It’s been a while since I last talked about our work on TFS on Azure and I’ve been feeling like it’s time to give some kind of an update.  We made a bunch of new ALM announcements about our ALM roadmap at TechEd and we didn’t say too much about hosted TFS, so you may be wondering what we’ve been up to.

We’ve continued to work hard on it along with the rest of our V.Next work.  As you’ll recall, our initial port to Azure was pretty quick and easy.  Azure – the technology stack isn’t all that different from the standard Microsoft on premises stack so it’s not all that hard.  The hard part is all the work after getting the app up and running to really make it an internet scale, cost effective, manageable service.  That’s what we’ve been working on for the past several months.

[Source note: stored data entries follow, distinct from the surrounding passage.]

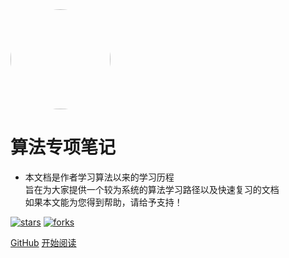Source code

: <img width="160px" style="border-radius: 50%" bor src="https://cdn.jsdelivr.net/gh/xwzbupt/pictures_repository@latest/img/3c6d55fbb2fb43166cfa64c92ba4462308f7d39f">

# **算法专项笔记**

- 本文档是作者学习算法以来的学习历程<br>旨在为大家提供一个较为系统的算法学习路径以及快速复习的文档<br>如果本文能为您得到帮助，请给予支持！

[![stars](https://badgen.net/github/stars/xwzbupt/AlgorithmNotes?color=4ab8a1)](https://github.com/xwzbupt/AlgorithmNotes)
[![forks](https://badgen.net/github/forks/xwzbupt/AlgorithmNotes?color=4ab8a1)](https://github.com/xwzbupt/AlgorithmNotes)

[GitHub](https://github.com/xwzbupt/AlgorithmNotes)
[开始阅读](?id=算法专项笔记)

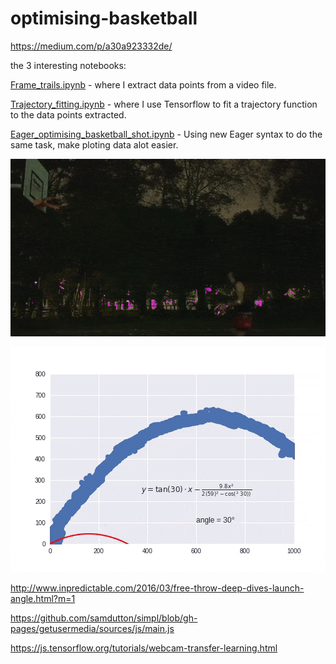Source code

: # optimising-basketball

https://medium.com/p/a30a923332de/

the 3 interesting notebooks:

[Frame_trails.ipynb](https://github.com/ZackAkil/optimising-basketball/blob/master/Frame_trails.ipynb) - where I extract data points from a video file.

[Trajectory_fitting.ipynb](https://github.com/ZackAkil/optimising-basketball/blob/master/Trajectory_fitting.ipynb) - where I use Tensorflow to fit a trajectory function to the data points extracted.

[Eager_optimising_basketball_shot.ipynb](https://github.com/ZackAkil/optimising-basketball/blob/master/Eager_optimising_basketball_shot.ipynb) - Using new Eager syntax to do the same task, make ploting data alot easier.

![shot.git](shot.gif)

![fitting.gif](fitting.gif)


http://www.inpredictable.com/2016/03/free-throw-deep-dives-launch-angle.html?m=1


https://github.com/samdutton/simpl/blob/gh-pages/getusermedia/sources/js/main.js


https://js.tensorflow.org/tutorials/webcam-transfer-learning.html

The big news, in my book, is that, technically speaking, TFS on Azure is up and running now.  We deployed it in mid-April and have been operating it since.  It’s not yet publicly available – we have a roadmap for gradually increasing the scope of people using it.  And it’s not done, for instance, we haven’t hooked up any billing infrastructure to it so we’ve still got a ways to go before anyone could call it “released”.  But the reason I say it is “up and running” is that we’ve deployed an instance in one Azure data center and it will stay up “forever”.  From here on out, we will treat it like a cloud service – updating it every few months, never losing any data and rarely having any service disruption.

At the moment, we have about 100 accounts and about 200 users on the running TFS instance.  Most of the users are people on my team but a handful – about 15 accounts, are the earliest wave of TAP customers (early – pre-“Beta” adopters”.  It’s a small start, but we have a plan to increase adoption every month as we continue to build out the infrastructure and user experience.  Expect to hear more later this year about increasing availability.  For now, I’m not able to make accounts available to people who want to try it – we’ve already got a backlog of hundreds of customers who want to join the TAP program and we’ll be working through that list.  Once we’ve got some good experience operating the service with a decent load of projects and users, we’ll begin to open it up for more public access.  Stay tuned.

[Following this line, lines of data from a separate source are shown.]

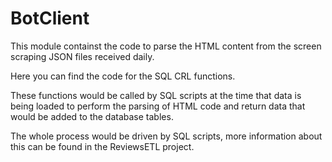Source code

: # BotClient

This module containst the code to parse the HTML content from the screen scraping JSON files received daily.

Here you can find the code for the SQL CRL functions. 

These functions would be called by SQL scripts at the time that data is being loaded to perform the 
parsing of HTML code and return data that would be added to the database tables.

The whole process would be driven by SQL scripts, more information about this can be found in the
ReviewsETL project.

We are working towards operating this as a real mission critical service and while our monitoring and operations are not entirely in place, overall it’s been good.  Our availability for the last 24 hours is 100%, last 7 days is 99.99% and the last 30 days is 99.98.  We had a few hiccups the first week we rolled it out.  We had one operator error where out DNS entry was accidentally deleted (oops).  A general rule for services are “people are your biggest source of error”.  Don’t require anything to be done by a person.  Everything should be automated and repeatable.  We also had a dependent service go down for a little while that made our service unavailable.  Another general rule of services is every service should continue to function regardless of the health of the services it relies on.  But as you can see from the availability data, it’s getting better week by week.

It was a VERY exciting day when we deployed the first TFS on Azure instance.  We had a nice barbecue lunch for the team to celebrate :)  I can’t wait to make it available and to have an easier way to deliver value on a more regular basis than we can with shipping boxed product.

We’ve just finished feature development on the next wave of TFS functionality (you saw some of it if you were at TechEd) and are about to begin the process of pre-production testing that will ultimately lead to a live upgrade of the TFS on Azure service – very exciting!  Stay tuned for more…

Brian